Ainsi, à travers le temps, le baptême de conversion est un retour d'exil, un retour vers le pays de Dieu où nous y plongeons à nouveau nos racines pour devenir un nouvel arbre. Nous avançons de retour en retour. Nous marchons de relèvement en relèvement. Comme l'écrira Antoine de Saint-Exupéry : « ce qui sauve, c'est de faire un pas. Encore un pas. C'est toujours le même pas que l'on recommence. »
Notre conversion est le chemin d'un retour en grâce possible parce que Dieu y reste présent en dépit de notre éloignement de lui. Même dans notre exil loin de sa face, le Seigneur reste fidèle et présent. En Égypte et en Babylonie, dans l'exil d'Israël, le Seigneur est présent à son peuple. Et comme le rappelle, le Deutéronome, le Seigneur reviendra avec ceux qui reviennent. « Jérusalem… Tu les avais vus partir à pieds, emmenés par les ennemis, et Dieu te les ramène, portés en triomphe, comme sur un trône royal. » nous disait aussi Baruch en première lecture.
Si le converti garde les meurtrissures de sa chute et de son regret, son relèvement et sa constance au repentir le garde plus encore en mouvement vers la vie divine par le pardon du Seigneur. Et ses cicatrices d'une vie défaite sont comme les traces d'un lointain souvenir perdu dans les brumes.
Sœurs et frères, le juste n'est juste que par la grâce de Dieu et ne s'y maintient que par un don de cette même grâce. Et son mérite est de résister aux tentations comme Joseph résistera à Putiphar, la femme de Pharaon. Le converti n'est converti que par la grâce de Dieu qui fait alors de lui un nouveau juste. Et son mérite est de reconnaître sa faute pour mieux désormais se refuser à toute rechute comme Judas reconnaîtra sa faute avec Tamar.

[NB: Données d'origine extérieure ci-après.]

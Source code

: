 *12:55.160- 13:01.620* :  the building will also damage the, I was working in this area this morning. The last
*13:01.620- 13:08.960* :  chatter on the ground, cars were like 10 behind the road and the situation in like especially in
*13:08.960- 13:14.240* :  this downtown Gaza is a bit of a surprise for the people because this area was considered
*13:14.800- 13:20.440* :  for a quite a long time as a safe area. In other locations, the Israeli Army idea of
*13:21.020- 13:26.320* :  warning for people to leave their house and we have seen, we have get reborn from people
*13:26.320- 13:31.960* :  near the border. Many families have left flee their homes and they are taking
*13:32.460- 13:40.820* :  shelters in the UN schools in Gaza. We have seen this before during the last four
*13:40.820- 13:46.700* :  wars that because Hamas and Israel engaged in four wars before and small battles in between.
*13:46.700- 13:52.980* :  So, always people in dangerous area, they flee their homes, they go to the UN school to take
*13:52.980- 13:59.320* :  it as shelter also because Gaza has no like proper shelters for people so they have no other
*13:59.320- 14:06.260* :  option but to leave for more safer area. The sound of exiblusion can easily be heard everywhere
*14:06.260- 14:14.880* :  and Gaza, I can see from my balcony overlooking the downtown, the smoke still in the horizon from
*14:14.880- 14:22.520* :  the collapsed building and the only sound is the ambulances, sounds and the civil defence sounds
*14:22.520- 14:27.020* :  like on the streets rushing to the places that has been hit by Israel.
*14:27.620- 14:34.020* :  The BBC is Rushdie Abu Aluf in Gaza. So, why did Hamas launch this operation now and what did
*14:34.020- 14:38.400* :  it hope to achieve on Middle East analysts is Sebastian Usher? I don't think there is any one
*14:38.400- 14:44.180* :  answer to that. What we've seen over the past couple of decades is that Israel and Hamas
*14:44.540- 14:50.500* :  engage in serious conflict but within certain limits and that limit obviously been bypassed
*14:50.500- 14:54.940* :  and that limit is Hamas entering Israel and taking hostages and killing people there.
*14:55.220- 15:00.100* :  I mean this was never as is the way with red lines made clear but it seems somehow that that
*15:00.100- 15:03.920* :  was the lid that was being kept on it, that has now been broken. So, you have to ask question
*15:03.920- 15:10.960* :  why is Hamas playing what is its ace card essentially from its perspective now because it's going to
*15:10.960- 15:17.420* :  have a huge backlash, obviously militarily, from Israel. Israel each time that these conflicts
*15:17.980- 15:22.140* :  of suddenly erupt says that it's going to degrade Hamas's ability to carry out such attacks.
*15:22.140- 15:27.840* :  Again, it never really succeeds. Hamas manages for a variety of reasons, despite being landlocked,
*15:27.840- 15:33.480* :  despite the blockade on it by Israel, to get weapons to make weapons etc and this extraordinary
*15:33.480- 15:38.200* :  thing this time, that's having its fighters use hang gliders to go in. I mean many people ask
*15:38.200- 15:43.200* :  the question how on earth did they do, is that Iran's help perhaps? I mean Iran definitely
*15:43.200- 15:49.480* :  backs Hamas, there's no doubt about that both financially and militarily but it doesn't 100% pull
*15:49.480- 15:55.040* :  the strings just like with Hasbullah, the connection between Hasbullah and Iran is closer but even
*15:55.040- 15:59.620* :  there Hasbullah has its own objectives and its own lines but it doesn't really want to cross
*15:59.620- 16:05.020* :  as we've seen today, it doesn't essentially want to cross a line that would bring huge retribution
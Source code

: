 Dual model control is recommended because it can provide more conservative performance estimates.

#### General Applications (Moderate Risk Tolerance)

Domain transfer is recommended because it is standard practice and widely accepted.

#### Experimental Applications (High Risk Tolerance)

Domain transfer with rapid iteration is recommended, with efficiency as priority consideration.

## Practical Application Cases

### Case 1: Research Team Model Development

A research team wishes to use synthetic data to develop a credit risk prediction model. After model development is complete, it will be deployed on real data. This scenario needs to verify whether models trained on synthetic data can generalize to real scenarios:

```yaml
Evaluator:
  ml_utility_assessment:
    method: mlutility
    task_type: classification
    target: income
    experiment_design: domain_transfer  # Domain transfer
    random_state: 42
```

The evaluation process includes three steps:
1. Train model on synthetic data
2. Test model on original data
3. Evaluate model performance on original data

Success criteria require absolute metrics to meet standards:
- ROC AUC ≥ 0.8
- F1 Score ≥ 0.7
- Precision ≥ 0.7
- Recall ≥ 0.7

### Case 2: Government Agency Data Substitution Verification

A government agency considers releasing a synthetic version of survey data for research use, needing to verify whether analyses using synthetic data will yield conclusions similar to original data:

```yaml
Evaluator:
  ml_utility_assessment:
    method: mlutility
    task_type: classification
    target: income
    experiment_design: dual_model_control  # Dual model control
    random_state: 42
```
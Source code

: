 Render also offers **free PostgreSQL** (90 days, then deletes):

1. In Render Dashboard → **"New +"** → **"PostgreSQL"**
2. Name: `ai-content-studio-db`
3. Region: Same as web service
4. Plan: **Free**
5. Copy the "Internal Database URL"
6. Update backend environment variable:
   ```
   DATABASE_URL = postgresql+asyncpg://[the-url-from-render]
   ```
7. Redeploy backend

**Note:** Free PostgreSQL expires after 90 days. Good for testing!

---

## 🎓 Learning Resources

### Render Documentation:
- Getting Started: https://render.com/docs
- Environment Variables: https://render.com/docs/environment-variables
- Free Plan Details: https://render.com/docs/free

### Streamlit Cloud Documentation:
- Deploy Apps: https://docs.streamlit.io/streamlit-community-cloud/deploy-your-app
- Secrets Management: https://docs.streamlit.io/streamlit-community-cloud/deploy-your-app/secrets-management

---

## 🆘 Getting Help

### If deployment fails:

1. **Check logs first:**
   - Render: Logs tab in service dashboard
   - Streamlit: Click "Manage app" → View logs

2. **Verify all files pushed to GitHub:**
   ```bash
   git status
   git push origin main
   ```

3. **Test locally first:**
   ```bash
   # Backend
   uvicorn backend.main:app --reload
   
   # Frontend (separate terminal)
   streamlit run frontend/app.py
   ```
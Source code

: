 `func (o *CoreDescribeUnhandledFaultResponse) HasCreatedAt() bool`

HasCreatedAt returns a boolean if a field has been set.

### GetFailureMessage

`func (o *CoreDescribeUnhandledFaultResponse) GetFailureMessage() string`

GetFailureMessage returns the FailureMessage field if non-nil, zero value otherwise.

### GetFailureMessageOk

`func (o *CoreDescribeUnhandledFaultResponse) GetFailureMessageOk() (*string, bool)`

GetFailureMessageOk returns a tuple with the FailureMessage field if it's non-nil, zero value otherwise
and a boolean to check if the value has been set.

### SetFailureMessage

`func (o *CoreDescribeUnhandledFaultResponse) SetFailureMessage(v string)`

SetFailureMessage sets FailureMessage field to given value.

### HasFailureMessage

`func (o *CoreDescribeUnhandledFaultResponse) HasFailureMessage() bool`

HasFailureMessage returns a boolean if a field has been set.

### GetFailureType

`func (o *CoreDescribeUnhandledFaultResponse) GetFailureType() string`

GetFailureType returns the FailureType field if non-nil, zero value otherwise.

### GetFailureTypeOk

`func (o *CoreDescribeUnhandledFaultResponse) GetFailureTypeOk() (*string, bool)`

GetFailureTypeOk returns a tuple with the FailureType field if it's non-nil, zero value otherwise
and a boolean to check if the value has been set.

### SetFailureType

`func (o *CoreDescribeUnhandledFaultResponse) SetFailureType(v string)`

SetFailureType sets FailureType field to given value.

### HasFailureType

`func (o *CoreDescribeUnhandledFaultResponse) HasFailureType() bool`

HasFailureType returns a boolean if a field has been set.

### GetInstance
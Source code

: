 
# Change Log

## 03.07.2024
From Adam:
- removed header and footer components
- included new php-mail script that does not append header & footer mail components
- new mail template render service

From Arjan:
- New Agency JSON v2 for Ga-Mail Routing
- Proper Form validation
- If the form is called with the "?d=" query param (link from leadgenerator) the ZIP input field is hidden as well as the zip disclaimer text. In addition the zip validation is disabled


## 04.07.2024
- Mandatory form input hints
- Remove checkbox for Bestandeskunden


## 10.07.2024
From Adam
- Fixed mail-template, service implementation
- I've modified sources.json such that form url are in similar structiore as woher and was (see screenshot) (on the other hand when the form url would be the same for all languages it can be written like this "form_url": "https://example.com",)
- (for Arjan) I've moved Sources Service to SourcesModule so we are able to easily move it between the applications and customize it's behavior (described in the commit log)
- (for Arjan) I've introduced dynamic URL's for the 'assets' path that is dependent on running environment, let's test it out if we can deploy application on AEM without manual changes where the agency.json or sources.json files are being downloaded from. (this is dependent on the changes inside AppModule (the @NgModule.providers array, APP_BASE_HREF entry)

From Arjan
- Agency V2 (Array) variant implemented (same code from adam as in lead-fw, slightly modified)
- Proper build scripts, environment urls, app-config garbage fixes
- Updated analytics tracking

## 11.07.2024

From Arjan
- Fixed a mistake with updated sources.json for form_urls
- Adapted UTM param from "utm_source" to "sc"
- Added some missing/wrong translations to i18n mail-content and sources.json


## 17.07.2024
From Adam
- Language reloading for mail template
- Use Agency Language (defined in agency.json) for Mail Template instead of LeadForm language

La conversion pour le pardon des péchés est un acte de naissance dans le cœur de Dieu. Car elle ouvre à une vie nouvelle, elle est l'ouverture des yeux et des oreilles sur des réalités demeurées invisibles jusque-là avec les pleurs et les cris qui l'accompagnent. Voilà pourquoi, il y a plus de joie en Dieu pour un seul pécheur qui se convertit que pour un seul juste qui n'a pas besoin de conversion. Un pécheur qui se convertit, et c'est l'espérance qui fleurit pour tous au cœur de notre monde.
Aussi, qu'en ce temps de l'Avent, sœurs et frères, notre désir profond et véritable soit de naître dans le cœur et à la vie de Dieu comme lui a le désir de naître dans notre cœur et à la vie des hommes. Amen.